# What you will do
In the data, find the word "Impacto" and copy out every line that has it.
+--
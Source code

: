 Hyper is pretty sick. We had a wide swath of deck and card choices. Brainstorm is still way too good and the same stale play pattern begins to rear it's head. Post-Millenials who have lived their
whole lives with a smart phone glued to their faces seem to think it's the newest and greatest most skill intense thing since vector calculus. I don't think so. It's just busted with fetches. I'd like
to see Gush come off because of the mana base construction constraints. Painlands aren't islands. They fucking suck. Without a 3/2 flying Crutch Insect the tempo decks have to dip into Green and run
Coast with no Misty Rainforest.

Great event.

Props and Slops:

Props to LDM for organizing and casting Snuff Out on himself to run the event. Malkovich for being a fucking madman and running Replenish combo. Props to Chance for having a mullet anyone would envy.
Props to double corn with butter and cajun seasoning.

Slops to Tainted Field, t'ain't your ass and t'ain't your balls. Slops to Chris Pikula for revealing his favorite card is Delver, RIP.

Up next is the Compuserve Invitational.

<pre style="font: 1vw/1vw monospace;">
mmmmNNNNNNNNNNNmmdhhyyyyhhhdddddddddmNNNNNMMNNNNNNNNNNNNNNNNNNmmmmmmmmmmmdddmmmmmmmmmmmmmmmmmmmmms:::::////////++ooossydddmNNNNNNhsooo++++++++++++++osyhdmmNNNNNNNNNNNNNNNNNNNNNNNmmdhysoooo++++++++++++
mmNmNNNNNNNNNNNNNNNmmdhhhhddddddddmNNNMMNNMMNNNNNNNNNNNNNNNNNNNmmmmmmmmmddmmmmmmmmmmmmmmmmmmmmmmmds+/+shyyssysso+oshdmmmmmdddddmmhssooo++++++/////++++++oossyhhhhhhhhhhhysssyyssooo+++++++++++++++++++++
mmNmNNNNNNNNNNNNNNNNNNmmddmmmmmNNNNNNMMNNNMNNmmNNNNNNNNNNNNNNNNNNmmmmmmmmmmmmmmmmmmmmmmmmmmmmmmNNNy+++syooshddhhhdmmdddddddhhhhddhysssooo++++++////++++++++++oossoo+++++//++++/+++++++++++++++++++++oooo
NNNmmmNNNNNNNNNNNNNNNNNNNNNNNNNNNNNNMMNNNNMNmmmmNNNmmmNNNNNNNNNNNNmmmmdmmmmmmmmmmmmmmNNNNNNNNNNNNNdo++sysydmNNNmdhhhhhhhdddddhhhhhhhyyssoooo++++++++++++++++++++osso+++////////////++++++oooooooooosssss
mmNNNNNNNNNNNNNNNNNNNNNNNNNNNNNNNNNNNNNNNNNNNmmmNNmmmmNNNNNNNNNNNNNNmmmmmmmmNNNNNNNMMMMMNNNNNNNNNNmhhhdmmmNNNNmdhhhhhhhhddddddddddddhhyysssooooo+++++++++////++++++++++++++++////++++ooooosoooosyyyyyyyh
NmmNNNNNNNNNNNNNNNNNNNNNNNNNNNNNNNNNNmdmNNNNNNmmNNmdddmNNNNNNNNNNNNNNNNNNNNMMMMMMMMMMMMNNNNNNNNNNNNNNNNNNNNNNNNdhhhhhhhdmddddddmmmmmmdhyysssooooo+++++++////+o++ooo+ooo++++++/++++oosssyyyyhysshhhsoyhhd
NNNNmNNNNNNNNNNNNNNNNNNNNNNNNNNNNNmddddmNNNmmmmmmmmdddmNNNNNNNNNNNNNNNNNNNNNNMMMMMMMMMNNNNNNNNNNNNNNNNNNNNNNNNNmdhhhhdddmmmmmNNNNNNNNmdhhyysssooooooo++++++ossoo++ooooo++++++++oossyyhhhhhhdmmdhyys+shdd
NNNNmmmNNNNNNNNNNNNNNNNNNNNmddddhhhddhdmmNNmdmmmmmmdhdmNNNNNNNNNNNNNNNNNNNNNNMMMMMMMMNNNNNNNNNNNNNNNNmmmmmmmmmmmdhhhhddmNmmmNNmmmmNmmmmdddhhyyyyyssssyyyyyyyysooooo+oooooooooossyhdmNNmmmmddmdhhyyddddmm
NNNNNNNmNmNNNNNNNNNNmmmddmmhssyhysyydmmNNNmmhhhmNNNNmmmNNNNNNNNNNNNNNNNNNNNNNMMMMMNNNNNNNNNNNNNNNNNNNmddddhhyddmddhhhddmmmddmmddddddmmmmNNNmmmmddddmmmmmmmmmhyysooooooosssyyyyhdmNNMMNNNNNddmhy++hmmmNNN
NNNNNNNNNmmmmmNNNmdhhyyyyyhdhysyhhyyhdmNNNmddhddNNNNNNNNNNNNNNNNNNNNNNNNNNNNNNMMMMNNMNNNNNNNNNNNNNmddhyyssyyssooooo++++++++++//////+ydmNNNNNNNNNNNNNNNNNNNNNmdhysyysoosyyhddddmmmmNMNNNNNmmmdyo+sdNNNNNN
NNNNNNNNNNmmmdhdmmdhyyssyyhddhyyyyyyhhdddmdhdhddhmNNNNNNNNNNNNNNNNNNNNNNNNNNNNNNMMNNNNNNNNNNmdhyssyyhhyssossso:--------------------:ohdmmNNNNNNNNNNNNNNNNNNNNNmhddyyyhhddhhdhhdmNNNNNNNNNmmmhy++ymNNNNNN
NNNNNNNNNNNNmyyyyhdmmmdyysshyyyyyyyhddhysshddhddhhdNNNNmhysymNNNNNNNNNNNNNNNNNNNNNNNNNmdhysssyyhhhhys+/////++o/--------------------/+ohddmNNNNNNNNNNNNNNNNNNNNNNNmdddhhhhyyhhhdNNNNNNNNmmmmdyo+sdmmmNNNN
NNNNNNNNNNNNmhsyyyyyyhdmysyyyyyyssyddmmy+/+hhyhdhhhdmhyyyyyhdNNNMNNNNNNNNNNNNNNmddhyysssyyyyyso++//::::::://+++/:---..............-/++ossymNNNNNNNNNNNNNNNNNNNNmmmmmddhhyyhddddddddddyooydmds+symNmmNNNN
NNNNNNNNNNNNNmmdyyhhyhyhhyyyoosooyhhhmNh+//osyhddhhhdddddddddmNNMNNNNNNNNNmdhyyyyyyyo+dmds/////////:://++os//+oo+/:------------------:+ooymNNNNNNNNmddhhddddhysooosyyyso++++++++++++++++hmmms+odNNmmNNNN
+--
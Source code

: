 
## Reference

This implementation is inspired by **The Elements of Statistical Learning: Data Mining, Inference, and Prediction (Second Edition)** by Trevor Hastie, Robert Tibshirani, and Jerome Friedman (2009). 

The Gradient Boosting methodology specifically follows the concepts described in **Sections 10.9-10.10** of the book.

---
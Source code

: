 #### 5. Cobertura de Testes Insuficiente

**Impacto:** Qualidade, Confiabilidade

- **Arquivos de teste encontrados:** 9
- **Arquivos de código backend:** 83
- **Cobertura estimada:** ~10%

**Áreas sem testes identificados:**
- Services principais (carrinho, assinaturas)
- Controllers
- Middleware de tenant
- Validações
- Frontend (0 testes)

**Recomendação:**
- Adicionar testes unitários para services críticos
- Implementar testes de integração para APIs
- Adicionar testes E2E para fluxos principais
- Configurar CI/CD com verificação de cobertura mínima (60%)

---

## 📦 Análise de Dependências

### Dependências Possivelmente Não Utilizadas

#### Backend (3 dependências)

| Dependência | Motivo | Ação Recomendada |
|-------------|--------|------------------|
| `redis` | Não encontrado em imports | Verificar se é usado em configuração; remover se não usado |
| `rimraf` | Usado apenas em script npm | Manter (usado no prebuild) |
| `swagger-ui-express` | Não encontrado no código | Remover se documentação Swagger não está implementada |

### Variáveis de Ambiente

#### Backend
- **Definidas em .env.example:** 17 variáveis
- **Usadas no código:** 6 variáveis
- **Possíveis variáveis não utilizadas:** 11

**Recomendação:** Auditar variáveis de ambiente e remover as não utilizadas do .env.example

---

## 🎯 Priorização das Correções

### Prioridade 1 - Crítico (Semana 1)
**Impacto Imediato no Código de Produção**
+--
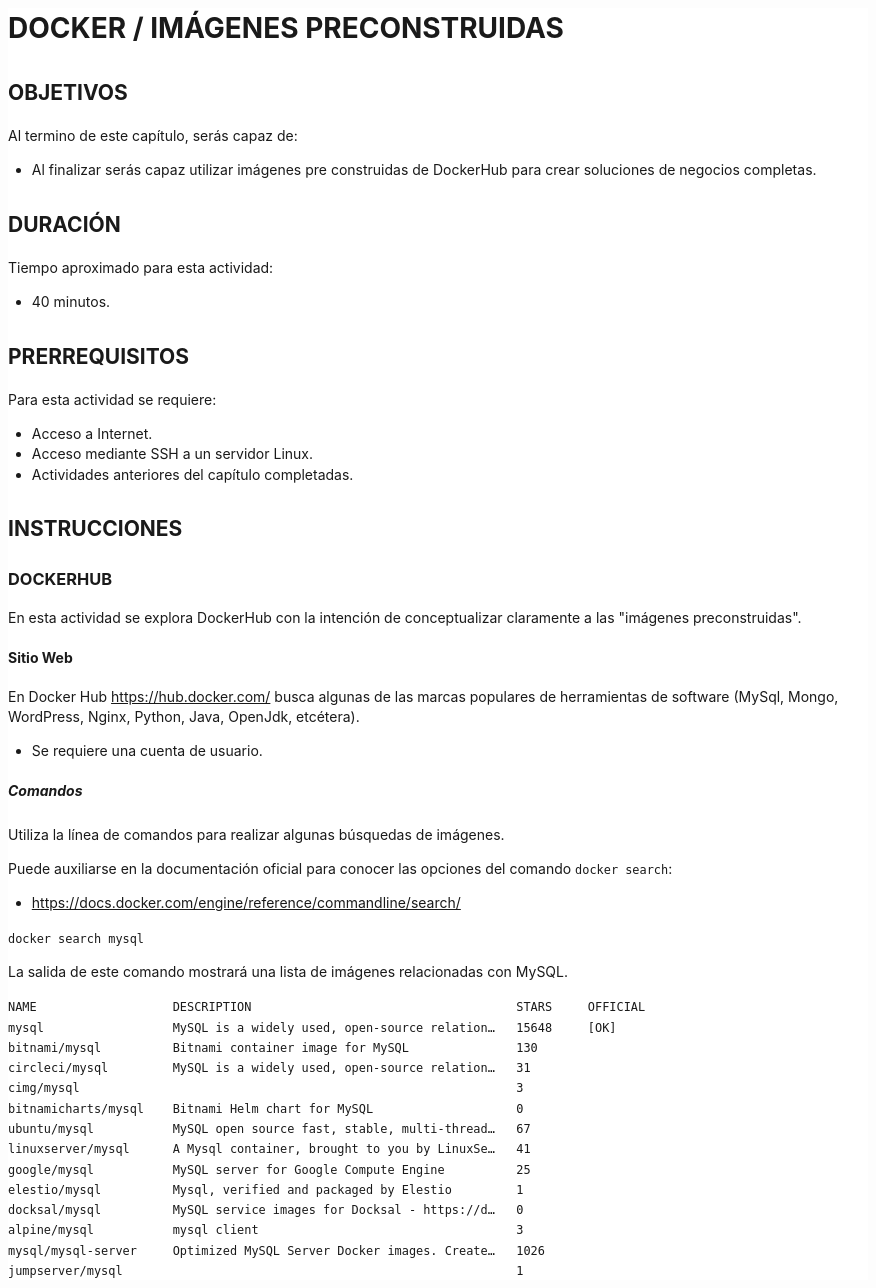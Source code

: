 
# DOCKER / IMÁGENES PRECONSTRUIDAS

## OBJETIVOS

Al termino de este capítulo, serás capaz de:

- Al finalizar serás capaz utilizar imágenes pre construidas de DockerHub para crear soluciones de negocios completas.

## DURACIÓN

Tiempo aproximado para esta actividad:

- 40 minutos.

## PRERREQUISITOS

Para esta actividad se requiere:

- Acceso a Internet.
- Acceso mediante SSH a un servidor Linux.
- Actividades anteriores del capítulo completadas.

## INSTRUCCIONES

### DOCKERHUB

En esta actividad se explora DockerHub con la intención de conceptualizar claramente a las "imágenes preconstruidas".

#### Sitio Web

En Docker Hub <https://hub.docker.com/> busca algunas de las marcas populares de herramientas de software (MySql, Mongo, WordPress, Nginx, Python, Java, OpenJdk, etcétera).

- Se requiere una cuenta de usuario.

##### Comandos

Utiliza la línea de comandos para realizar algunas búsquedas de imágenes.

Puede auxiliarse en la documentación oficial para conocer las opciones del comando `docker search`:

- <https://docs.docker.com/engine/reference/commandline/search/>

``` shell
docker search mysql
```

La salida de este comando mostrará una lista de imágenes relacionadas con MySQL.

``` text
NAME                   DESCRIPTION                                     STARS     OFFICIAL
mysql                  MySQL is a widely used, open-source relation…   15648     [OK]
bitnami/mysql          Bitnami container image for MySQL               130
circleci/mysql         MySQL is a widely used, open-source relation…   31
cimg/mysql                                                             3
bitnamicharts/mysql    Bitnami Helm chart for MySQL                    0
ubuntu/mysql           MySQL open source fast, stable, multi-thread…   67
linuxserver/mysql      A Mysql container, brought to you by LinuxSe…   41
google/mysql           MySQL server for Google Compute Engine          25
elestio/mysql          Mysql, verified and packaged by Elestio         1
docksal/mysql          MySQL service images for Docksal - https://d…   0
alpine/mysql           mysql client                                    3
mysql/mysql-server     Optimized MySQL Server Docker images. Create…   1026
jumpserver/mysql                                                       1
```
+--
# Answer space
**Impacto:** Qualidade, Confiabilidade
**Impacto Imediato no Código de Produção**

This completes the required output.